What is needed: Show, from the records below, all lines that contain the word "under".
----- Material for this exercise -----
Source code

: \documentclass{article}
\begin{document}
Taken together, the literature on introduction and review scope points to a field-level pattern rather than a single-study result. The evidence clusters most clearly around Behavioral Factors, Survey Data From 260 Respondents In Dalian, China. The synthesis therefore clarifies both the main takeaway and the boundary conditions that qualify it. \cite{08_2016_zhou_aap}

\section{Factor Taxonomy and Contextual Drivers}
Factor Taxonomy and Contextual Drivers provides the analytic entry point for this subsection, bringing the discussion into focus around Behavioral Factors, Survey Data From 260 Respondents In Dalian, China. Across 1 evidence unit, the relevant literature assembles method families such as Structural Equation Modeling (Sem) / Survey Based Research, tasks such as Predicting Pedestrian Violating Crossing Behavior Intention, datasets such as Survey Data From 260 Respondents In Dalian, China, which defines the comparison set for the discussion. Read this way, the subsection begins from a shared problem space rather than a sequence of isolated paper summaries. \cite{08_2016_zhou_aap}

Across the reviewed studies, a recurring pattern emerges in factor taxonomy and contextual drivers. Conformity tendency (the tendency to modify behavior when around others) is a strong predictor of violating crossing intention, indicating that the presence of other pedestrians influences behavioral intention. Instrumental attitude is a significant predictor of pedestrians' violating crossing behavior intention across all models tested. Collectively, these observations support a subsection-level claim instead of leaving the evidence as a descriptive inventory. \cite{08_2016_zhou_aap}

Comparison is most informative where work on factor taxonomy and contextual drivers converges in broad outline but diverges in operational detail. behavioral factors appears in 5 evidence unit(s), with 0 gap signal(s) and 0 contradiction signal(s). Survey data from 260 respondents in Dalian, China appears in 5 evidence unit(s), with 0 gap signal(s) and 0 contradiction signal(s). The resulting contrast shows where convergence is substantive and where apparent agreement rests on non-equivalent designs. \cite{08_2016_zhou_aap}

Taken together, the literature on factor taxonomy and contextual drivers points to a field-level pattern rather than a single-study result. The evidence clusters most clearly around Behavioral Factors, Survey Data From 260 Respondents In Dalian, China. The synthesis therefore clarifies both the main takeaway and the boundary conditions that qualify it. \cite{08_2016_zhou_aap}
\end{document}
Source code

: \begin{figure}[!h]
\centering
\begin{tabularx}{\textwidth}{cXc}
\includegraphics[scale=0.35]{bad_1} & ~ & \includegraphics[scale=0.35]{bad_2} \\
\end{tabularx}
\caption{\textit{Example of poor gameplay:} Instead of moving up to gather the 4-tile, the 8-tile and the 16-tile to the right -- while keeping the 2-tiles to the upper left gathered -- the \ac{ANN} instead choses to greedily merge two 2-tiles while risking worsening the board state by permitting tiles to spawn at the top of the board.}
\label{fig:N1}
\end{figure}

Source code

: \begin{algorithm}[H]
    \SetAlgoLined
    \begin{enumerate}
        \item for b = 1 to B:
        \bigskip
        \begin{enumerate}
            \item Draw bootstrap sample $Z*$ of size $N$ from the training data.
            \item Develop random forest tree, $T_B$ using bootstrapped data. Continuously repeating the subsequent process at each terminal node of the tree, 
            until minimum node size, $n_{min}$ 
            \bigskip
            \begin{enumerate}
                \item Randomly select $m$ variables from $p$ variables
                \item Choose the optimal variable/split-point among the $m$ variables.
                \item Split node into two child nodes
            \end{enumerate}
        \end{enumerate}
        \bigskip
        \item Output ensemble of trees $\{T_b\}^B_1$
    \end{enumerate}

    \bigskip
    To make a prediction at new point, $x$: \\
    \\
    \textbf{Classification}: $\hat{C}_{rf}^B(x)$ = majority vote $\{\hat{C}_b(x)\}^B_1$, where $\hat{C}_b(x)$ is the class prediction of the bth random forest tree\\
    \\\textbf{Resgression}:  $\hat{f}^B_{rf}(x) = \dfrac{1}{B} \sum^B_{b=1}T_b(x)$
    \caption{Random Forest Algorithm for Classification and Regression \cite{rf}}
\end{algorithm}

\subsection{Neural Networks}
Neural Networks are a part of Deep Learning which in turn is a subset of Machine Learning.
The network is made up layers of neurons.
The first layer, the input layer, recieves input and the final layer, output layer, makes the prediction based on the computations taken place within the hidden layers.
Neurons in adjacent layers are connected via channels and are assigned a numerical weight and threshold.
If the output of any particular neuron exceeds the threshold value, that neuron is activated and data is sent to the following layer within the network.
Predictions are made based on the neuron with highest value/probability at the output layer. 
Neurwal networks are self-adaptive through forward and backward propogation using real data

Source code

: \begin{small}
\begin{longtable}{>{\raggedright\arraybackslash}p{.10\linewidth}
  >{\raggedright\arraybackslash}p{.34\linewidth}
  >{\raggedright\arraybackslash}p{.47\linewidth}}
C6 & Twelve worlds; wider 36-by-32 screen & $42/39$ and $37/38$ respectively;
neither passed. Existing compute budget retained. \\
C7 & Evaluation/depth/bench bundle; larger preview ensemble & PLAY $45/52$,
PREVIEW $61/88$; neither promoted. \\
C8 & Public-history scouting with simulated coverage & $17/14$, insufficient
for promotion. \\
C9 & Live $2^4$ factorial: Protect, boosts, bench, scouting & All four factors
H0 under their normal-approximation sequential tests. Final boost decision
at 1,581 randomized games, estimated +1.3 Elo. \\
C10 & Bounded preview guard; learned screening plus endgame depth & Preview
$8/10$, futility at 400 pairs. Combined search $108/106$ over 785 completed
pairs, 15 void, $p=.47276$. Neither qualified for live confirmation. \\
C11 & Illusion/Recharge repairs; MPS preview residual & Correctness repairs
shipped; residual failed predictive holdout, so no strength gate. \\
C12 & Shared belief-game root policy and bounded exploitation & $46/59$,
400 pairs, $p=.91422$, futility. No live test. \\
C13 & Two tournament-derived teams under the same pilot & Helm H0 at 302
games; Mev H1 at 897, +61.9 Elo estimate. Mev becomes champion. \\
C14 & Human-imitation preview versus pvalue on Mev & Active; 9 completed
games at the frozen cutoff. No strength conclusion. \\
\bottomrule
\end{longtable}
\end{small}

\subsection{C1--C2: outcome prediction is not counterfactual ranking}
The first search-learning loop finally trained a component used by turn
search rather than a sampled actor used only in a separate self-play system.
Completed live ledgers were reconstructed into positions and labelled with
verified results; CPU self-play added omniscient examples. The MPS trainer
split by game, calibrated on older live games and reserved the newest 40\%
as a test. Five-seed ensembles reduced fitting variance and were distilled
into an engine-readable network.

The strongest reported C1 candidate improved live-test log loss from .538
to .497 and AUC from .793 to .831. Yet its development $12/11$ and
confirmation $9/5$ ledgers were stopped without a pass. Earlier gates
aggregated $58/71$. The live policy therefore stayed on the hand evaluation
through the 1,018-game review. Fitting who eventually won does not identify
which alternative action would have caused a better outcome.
-----
Written answer:
H0 under their normal-approximation sequential tests. Final boost decision
C13 & Two tournament-derived teams under the same pilot & Helm H0 at 302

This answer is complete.